Quello dei ritardi nei rinnovi contrattuali, anche di diversi anni, è purtroppo un tema noto, come riconosciuto dagli stessi interroganti. Su questa materia si sono cimentati, anche in recente passato, i Governi che ci hanno preceduto senza particolari esiti. La direttrice per l'aumento dei salari è la contrattazione collettiva, che nello sviluppo delle dinamiche retributive deve mantenere la sua centralità. Per questo motivo il Governo e il mio Ministero in particolare si attiveranno per fornire ogni utile forma di assistenza e supporto, per agevolare la celere definizione dei rinnovi contrattuali, ove sia necessario e opportuno, pur non potendo sostituirsi alle parti contrattuali medesime. Assicuro in questo senso la prossima convocazione al Ministero delle parti sociali interessate al rinnovo dei contratti scaduti da maggior tempo, al fine di stimolare, supportare e sollecitare la loro attività. Con gli uffici del Ministero stiamo valutando le modalità con cui adottare strumenti normativi che facilitino l'efficace soluzione di una questione come quella del rinnovo, che in alcuni casi si protrae da anni. Mi riferisco, in particolare, alla riaffermazione dell'impegno a ridurre il cuneo contributivo e fiscale di 5 punti percentuali nel corso della legislatura - percorso già iniziato con gli interventi nella manovra di bilancio -, ma anche al sostegno alla contrattazione decentrata e al welfare aziendale, oltre che all'estensione ai rinnovi contrattuali e alle relative clausole in materia di aumenti reddituali di forme di tassazione sulla scia e a implementazione di quanto già fatto recentemente con la citata legge di bilancio.

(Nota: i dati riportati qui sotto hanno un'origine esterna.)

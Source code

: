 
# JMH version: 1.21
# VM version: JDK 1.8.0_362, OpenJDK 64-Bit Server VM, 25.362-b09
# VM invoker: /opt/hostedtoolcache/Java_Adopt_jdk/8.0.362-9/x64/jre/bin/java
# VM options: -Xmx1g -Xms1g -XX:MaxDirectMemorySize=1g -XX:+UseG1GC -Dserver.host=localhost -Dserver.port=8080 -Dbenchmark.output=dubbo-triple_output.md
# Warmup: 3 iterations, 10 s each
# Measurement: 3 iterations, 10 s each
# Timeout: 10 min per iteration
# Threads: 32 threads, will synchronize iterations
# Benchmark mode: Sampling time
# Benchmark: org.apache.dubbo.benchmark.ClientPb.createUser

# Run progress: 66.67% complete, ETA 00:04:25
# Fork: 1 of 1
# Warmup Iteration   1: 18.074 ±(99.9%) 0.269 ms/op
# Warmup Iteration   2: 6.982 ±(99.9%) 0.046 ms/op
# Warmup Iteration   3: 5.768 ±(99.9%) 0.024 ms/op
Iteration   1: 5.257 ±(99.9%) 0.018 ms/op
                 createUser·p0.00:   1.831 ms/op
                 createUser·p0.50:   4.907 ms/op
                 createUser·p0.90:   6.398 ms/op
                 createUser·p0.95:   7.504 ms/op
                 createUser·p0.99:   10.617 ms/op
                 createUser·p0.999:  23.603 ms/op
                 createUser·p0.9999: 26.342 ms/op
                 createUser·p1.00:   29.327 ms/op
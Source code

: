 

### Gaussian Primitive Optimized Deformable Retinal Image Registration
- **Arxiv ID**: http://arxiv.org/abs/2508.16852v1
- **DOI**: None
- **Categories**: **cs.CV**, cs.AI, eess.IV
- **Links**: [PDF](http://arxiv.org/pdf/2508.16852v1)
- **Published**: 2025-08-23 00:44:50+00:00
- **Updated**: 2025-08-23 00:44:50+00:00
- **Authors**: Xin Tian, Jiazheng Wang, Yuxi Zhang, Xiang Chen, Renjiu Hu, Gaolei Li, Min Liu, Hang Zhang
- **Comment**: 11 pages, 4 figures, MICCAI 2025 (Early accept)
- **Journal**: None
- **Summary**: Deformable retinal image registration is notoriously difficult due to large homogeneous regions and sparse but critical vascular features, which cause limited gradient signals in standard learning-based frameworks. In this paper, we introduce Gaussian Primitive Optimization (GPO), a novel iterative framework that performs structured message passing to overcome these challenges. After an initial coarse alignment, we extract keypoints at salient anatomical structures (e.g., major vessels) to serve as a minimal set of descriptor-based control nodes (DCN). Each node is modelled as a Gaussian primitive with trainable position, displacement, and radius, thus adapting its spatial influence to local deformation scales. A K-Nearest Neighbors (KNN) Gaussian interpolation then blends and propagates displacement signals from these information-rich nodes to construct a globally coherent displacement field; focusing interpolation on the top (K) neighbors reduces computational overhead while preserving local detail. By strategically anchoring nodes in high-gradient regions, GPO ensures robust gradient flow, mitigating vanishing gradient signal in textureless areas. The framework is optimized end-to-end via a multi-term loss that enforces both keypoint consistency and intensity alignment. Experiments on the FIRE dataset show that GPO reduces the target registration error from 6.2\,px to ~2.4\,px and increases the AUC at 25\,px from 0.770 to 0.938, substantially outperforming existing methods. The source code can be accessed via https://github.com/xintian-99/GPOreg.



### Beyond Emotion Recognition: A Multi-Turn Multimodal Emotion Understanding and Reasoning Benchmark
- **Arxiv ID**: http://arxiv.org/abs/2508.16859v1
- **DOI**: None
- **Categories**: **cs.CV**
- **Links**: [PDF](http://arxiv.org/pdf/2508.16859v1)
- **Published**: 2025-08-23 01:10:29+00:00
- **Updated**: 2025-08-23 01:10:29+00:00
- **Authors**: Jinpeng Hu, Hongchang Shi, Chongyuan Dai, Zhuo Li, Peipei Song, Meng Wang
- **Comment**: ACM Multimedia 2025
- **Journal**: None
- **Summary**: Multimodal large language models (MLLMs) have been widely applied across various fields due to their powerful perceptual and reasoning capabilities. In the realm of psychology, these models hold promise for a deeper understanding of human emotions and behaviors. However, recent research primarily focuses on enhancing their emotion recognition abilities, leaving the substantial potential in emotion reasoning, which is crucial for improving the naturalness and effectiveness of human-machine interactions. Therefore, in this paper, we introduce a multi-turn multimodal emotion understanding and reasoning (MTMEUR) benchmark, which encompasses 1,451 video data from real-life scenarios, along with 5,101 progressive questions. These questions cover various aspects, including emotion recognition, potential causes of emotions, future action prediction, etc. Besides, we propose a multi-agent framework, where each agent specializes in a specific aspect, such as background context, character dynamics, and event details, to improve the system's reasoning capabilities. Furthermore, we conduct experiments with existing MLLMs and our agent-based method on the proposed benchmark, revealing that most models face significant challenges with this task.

MAURO ANTONIO DONATO LAUS Grazie, Presidente. Ministra, io sono molto dispiaciuto, perché lei, in rappresentanza del Governo, scappa dalla domanda e dal quesito. È un tema sociale veramente drammatico! E non posso nemmeno dire che lei non ha le competenze. perché lei è un Ministro competente. Infatti, abbiamo avuto ministri competenti e ministri che hanno avuto difficoltà nell'assolvere alle loro funzioni. Quindi, lei ha la competenza e non mi ha dato e non dà delle risposte. Lei non è un notaio, non è possibile! La direttiva europea non risolve il problema nel nostro Paese. Lei sa benissimo che due sono le strade per affrontare il tema: una è il salario minimo e l'altra è la legge sulla rappresentanza. Lei, come Governo, ha escluso il salario minimo e l'unica via maestra è la legge sulla rappresentanza, di modo che i contratti possano esplicare una efficacia erga omnes. Io le ho chiesto cosa può fare e cosa vorrà fare il Governo tempestivamente, oggi, e lei mi parla della direttiva europea, perché lei sa benissimo che la direttiva europea non risolve nessun problema! In aggiunta, oltre a quanto le ho detto prima, ricordo a lei - ma tanto già lo sa – che l'Italia è l'unico Paese dell'OCSE nel quale dal 1990 al 2020 il salario annuale è diminuito, meno 2 per cento, contro il 33,7 per cento in più in Germania e il 31,1 per cento della Francia. Se non volete introdurre il salario minimo, dobbiamo tassativamente licenziare da questo Parlamento – e il Governo si deve fare parte attiva - una legge sulla rappresentanza. Oltre al drammatico problema del rinnovo dei contratti! Non si può non rinnovare un contratto da sette anni, il contratto dei vigilanti! Le ho detto prima che il 50 per cento di 13 milioni di lavoratori vedono il loro contratto collettivo in scadenza. Lei non è un notaio: deve intervenire. Ma deve intervenire soprattutto perché ha le competenze e lei sa, quando parlo e quando diciamo queste cose, quali sono le vie per affrontare definitivamente il tema. Un'inflazione all'11,6 per cento, a doppia cifra...crea ancora più disagi alle famiglie, che si impoveriscono giorno dopo giorno. Ministra, le chiedo veramente con le mani giunte: intervenga sulla legge della rappresentanza.